As your resident artist, I am checking back in after what has been a far-too-long hiatus. Hopefully I am back for good since a writer friend told me that artists seem to all have blogs they abandon. And who wants to be another statistic?
After all, I have some new work to share anyways and I will hopefully be updating weekly at least from now on, but then again artists always say that. So I apologize in advance if life gets hectic and I do you wrong bloggers.
Until then, here are some sketchbook pages from Last winter when it snowed extensively here in Virginia and I had a lot of time to stay in the house and produce art.
I did several other watercolors over this time period but in this post I will focus on the environments since I was enamored with drawing the snow since it is a rare sight when living next to a beach on the east coast.
I was also infatuated with having ordered the latest "James Jean" pens which are the Korean S.K.B. 0.5mm ballpoint pens. They really are great for detail and shading. I have several fellow artists who complete full pieces with their line work only in ballpoint pen so I figured I would give it a whirl.
The first image is a study of our bathroom which has seen better days, but I was working in a sketchbook that was landscape format so that when you opened it up it was about 5"x16". While it proved to be a challenging format, it also gave way to some interesting compositions such as the bathroom sketch, I was able to leave a lot of pleasant negative space at the bottom of the image.
The next two are shorter studies of the colors of the snow and the surrounding buildings since they sky was pitch grey the entire week it snowed, and the third picture was a study of the damp wood left behind after the snow melted.

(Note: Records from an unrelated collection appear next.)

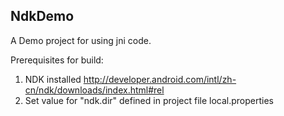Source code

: NdkDemo
-------

A Demo project for using jni code.

Prerequisites for build:
1. NDK installed <A href>http://developer.android.com/intl/zh-cn/ndk/downloads/index.html#rel</href>
2. Set value for "ndk.dir" defined in project file local.properties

Lastly, one of my favorites is the last watercolor which I selectively used color in and faded the color out as the picture went on. The study is of a large, busy intersection while I sat in a fast food restaurant. The reason for the whole illustration was the large pile of dirty snow that had been piled right next to the fresh white patch surrounding the base of the fast food establishment's sign. The colors were so impossibly different, and the lavenders and cold blues int he fresh snow were beautiful and compelled me to capture them.